Para concluir, el escaparate como mueble es una metáfora de lo que es Puerto Rico en su resistencia cultural frente al coloniaje de los Estados Unidos a partir de 1898, cuando la isla cae en su dominio.  El verdadero ser de la isla, a sugerencia del autor, se encuentra en el campo donde se atesora, en contraposición con el estadounidense, con el cual lucha a lo largo de los años. Solo hay redención en el puertorriqueño si se reconcilia con sus raíces culturales de origen hispánico, y en menor proporción, de ascendencia africana; plan que luce cuesta arriba lograr, en vista de que la cultura norteamericana terminó ganándole el corazón a Luis, al final de la novela.
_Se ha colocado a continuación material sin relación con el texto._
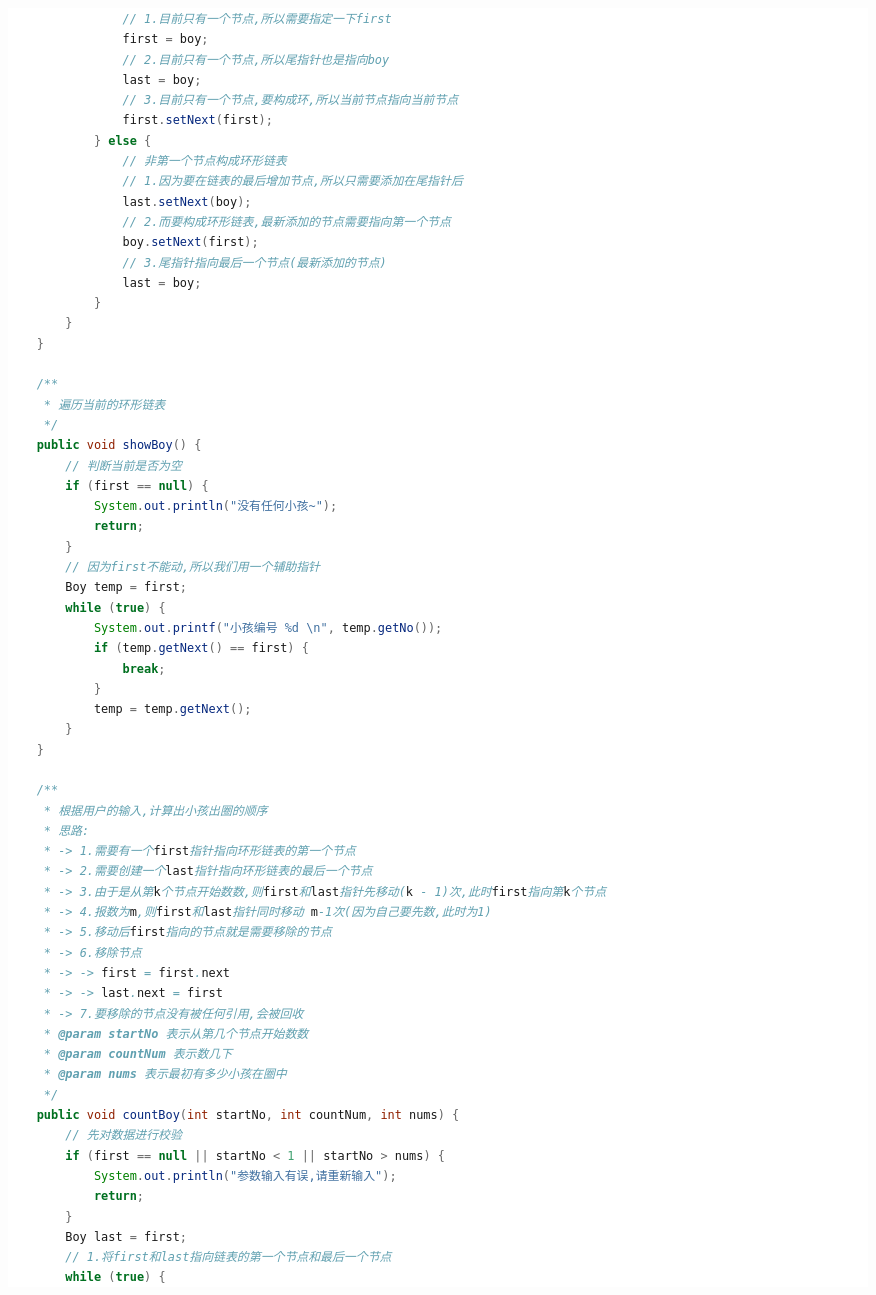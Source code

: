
 ```JAVA
				// 1.目前只有一个节点,所以需要指定一下first
				first = boy;
				// 2.目前只有一个节点,所以尾指针也是指向boy
				last = boy;
				// 3.目前只有一个节点,要构成环,所以当前节点指向当前节点
				first.setNext(first);
			} else {
				// 非第一个节点构成环形链表
				// 1.因为要在链表的最后增加节点,所以只需要添加在尾指针后
				last.setNext(boy);
				// 2.而要构成环形链表,最新添加的节点需要指向第一个节点
				boy.setNext(first);
				// 3.尾指针指向最后一个节点(最新添加的节点)
				last = boy;
			}
		}
	}

	/**
	 * 遍历当前的环形链表
	 */
	public void showBoy() {
		// 判断当前是否为空
		if (first == null) {
			System.out.println("没有任何小孩~");
			return;
		}
		// 因为first不能动,所以我们用一个辅助指针
		Boy temp = first;
		while (true) {
			System.out.printf("小孩编号 %d \n", temp.getNo());
			if (temp.getNext() == first) {
				break;
			}
			temp = temp.getNext();
		}
	}

	/**
	 * 根据用户的输入,计算出小孩出圈的顺序
	 * 思路:
	 * -> 1.需要有一个first指针指向环形链表的第一个节点
	 * -> 2.需要创建一个last指针指向环形链表的最后一个节点
	 * -> 3.由于是从第k个节点开始数数,则first和last指针先移动(k - 1)次,此时first指向第k个节点
	 * -> 4.报数为m,则first和last指针同时移动 m-1次(因为自己要先数,此时为1)
	 * -> 5.移动后first指向的节点就是需要移除的节点
	 * -> 6.移除节点
	 * -> -> first = first.next
	 * -> -> last.next = first
	 * -> 7.要移除的节点没有被任何引用,会被回收
	 * @param startNo 表示从第几个节点开始数数
	 * @param countNum 表示数几下
	 * @param nums 表示最初有多少小孩在圈中
	 */
	public void countBoy(int startNo, int countNum, int nums) {
		// 先对数据进行校验
		if (first == null || startNo < 1 || startNo > nums) {
			System.out.println("参数输入有误,请重新输入");
			return;
		}
		Boy last = first;
		// 1.将first和last指向链表的第一个节点和最后一个节点
		while (true) {
```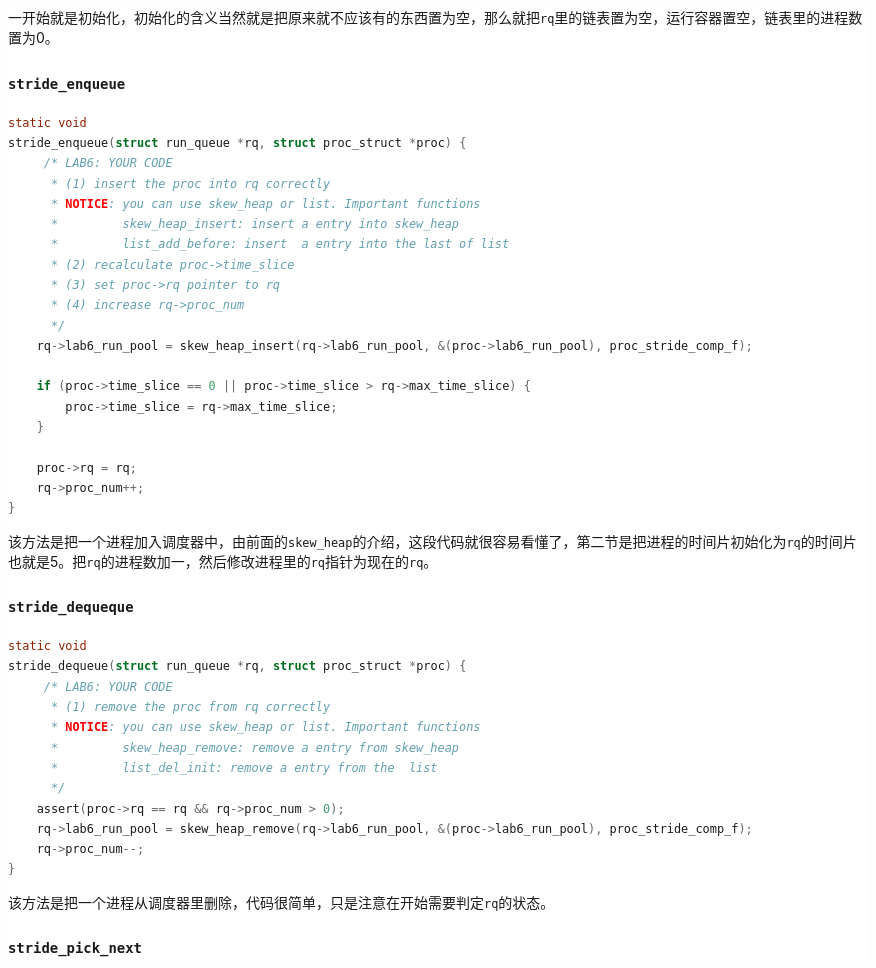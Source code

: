 一开始就是初始化，初始化的含义当然就是把原来就不应该有的东西置为空，那么就把`rq`里的链表置为空，运行容器置空，链表里的进程数置为0。

### `stride_enqueue`

```c
static void
stride_enqueue(struct run_queue *rq, struct proc_struct *proc) {
     /* LAB6: YOUR CODE 
      * (1) insert the proc into rq correctly
      * NOTICE: you can use skew_heap or list. Important functions
      *         skew_heap_insert: insert a entry into skew_heap
      *         list_add_before: insert  a entry into the last of list   
      * (2) recalculate proc->time_slice
      * (3) set proc->rq pointer to rq
      * (4) increase rq->proc_num
      */
    rq->lab6_run_pool = skew_heap_insert(rq->lab6_run_pool, &(proc->lab6_run_pool), proc_stride_comp_f);

    if (proc->time_slice == 0 || proc->time_slice > rq->max_time_slice) {
        proc->time_slice = rq->max_time_slice;
    }

    proc->rq = rq;
    rq->proc_num++;
}
```

该方法是把一个进程加入调度器中，由前面的`skew_heap`的介绍，这段代码就很容易看懂了，第二节是把进程的时间片初始化为`rq`的时间片也就是5。把`rq`的进程数加一，然后修改进程里的`rq`指针为现在的`rq`。

### `stride_dequeque`

```c
static void
stride_dequeue(struct run_queue *rq, struct proc_struct *proc) {
     /* LAB6: YOUR CODE 
      * (1) remove the proc from rq correctly
      * NOTICE: you can use skew_heap or list. Important functions
      *         skew_heap_remove: remove a entry from skew_heap
      *         list_del_init: remove a entry from the  list
      */
    assert(proc->rq == rq && rq->proc_num > 0);
    rq->lab6_run_pool = skew_heap_remove(rq->lab6_run_pool, &(proc->lab6_run_pool), proc_stride_comp_f);
    rq->proc_num--;
}
```

该方法是把一个进程从调度器里删除，代码很简单，只是注意在开始需要判定`rq`的状态。

### `stride_pick_next`
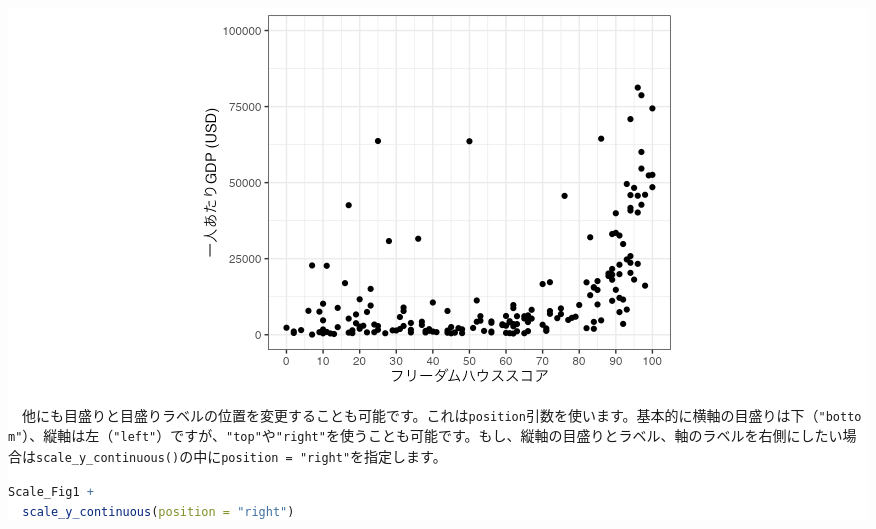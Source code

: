 <img src="visualization3_files/figure-html/unnamed-chunk-22-1.png" width="480" style="display: block; margin: auto;" />

　他にも目盛りと目盛りラベルの位置を変更することも可能です。これは`position`引数を使います。基本的に横軸の目盛りは下（`"bottom"`）、縦軸は左（`"left"`）ですが、`"top"`や`"right"`を使うことも可能です。もし、縦軸の目盛りとラベル、軸のラベルを右側にしたい場合は`scale_y_continuous()`の中に`position = "right"`を指定します。


```{.r .numberLines}
Scale_Fig1 +
  scale_y_continuous(position = "right")
```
No bastó sus grandes intenciones de haberse ido detrás de “algún pez de colores”, “nadando a ras sobre las mansas y turbias aguas”, para atraparlo con su nuevo equipo de buceo que había recibido por correo de los Estados Unidos, en busca de su propio rostro, el del origen hispánico de su cultura. No le resultó sino una empresa imposible; y más que ha tenido en mente hacerlo siguiendo en los pasos de la serie televisiva hollywoodense, Sea Hunt, en lugar de buscar el galeón Nuestra Señora de Atocha, hundido en 1622, en las proximidades de la costa de Florida, y todo lo que él contenía, vestigio de la vieja cultura latina que languidece en gran parte en la correspondiente norteamericana de Puerto Rico.